Optimal Allocation

When you specify the ALLOC=OPTIMAL option in the STRATA statement, PROC SURVEYSELECT allocates the total sample size among the strata in proportion to stratum sizes, stratum costs, and stratum variances. You provide the stratum costs and variances in the COST= and VAR= options, respectively.

Optimal allocation minimizes the overall variance for a specified cost, or equivalently minimizes the overall cost for a specified variance. For more information, see Lohr (2010), Cochran (1977), and Kish (1965). For optimal allocation, PROC SURVEYSELECT computes the proportion of the total sample size for stratum h as

\[ f_ h^{*} = \frac{N_ h S_ h}{\sqrt {C_ h}} ~ / ~ \sum _{i=1}^ H \frac{N_ i S_ i}{\sqrt {C_ i}} \]

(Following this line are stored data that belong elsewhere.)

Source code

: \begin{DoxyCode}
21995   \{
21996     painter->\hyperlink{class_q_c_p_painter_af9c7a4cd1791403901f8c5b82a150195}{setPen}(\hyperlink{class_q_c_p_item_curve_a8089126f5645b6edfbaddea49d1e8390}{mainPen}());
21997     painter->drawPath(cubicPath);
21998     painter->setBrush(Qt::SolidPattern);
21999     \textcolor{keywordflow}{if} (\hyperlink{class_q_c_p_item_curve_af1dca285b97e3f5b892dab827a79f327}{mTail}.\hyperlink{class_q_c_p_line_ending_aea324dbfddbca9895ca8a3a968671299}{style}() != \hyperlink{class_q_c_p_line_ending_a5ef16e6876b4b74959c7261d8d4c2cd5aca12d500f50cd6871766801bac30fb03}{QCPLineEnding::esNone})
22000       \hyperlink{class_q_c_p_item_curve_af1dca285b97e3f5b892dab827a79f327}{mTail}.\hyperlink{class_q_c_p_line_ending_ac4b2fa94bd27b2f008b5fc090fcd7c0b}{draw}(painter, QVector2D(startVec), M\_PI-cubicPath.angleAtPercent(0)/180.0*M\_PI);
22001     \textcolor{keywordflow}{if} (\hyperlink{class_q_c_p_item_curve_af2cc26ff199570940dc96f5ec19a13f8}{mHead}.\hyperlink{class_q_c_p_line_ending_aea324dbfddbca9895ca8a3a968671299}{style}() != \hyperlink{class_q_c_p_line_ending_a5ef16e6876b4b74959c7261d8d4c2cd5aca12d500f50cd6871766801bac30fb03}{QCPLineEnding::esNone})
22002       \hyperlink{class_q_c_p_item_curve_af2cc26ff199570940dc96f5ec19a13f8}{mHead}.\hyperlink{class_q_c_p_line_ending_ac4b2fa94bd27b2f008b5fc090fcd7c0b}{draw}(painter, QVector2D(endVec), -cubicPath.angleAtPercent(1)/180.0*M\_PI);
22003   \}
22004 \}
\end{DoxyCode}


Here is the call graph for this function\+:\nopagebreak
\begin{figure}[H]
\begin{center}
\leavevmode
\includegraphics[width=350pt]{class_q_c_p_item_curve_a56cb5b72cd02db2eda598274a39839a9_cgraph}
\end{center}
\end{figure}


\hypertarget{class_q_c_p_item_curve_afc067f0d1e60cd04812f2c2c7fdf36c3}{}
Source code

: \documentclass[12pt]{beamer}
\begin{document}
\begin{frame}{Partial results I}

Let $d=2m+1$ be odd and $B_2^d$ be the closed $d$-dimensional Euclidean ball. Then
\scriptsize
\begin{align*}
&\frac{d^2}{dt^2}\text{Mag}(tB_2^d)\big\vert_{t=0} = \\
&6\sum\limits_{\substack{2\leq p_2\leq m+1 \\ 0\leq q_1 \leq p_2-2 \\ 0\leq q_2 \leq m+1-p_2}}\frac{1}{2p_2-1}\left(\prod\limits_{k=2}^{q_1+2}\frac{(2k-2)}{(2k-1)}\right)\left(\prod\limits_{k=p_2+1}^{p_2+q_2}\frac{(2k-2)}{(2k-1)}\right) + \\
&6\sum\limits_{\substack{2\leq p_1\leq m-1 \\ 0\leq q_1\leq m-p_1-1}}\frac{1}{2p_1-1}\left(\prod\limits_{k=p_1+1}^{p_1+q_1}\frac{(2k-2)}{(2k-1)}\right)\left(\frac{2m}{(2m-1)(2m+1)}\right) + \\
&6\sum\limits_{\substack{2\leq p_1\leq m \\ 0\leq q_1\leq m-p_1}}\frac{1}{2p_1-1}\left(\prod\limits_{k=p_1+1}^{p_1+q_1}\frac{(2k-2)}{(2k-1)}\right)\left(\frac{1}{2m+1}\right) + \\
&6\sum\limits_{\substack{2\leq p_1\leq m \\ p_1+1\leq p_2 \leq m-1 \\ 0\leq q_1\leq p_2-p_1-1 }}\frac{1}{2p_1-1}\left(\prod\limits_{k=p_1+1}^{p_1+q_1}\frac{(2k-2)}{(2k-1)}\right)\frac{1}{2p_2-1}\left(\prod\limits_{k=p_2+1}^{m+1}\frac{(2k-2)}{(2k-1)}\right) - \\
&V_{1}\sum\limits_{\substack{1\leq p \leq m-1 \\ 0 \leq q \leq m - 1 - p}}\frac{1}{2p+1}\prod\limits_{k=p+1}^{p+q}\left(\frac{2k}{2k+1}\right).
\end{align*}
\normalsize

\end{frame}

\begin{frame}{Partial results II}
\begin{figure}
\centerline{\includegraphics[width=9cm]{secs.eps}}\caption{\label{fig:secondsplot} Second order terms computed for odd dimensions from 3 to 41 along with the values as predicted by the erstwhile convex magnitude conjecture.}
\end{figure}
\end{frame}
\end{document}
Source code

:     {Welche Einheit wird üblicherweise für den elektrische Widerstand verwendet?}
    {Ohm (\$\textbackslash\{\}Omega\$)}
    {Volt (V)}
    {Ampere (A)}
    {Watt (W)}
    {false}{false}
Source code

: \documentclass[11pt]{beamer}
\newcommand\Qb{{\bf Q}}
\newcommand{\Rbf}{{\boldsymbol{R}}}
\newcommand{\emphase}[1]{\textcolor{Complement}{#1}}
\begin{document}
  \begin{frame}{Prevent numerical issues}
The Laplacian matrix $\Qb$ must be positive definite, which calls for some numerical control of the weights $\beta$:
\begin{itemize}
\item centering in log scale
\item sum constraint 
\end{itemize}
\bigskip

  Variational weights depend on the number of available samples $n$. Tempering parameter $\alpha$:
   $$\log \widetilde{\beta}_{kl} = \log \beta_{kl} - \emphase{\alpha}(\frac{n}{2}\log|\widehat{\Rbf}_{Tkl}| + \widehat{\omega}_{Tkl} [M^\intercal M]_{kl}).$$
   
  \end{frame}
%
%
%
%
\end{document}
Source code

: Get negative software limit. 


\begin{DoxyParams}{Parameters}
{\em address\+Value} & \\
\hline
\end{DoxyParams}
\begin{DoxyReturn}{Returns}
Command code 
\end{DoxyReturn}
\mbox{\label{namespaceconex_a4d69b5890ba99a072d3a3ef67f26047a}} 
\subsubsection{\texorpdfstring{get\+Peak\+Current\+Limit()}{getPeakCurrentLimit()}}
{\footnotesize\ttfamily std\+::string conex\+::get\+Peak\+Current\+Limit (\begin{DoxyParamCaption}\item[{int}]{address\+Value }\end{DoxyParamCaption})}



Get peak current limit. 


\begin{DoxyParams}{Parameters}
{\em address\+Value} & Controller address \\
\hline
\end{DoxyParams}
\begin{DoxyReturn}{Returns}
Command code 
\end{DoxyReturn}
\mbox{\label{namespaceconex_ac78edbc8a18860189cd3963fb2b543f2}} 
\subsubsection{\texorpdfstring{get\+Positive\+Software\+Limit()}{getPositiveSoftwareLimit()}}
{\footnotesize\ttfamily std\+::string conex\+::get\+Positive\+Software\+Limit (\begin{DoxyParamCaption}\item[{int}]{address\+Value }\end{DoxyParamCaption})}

where $N_ h$ is the number of sampling units in stratum h, $S_ h$ is the standard deviation within stratum h, $C_ h$ is the unit cost within stratum h, and H is the total number of strata.

If you specify the total sample size n in the SAMPSIZE= option in the PROC SURVEYSELECT statement, the procedure computes the target sample size for stratum h as

\[ n_ h^{*} = f_ h^{*} \times n \]

As described in the section Proportional Allocation, the values of $n_ h^{*}$ are converted to integer sample sizes $n_ h$ by using a rounding algorithm that requires the sum of the stratum sample sizes to equal n. The final stratum sample sizes $n_ h$ are also required to be at least 1, or at least $n_{\mi{min}}$ if you specify a minimum stratum sample size in the ALLOCMIN= option in the STRATA statement. For without-replacement selection methods, the final sample sizes cannot exceed the stratum sizes.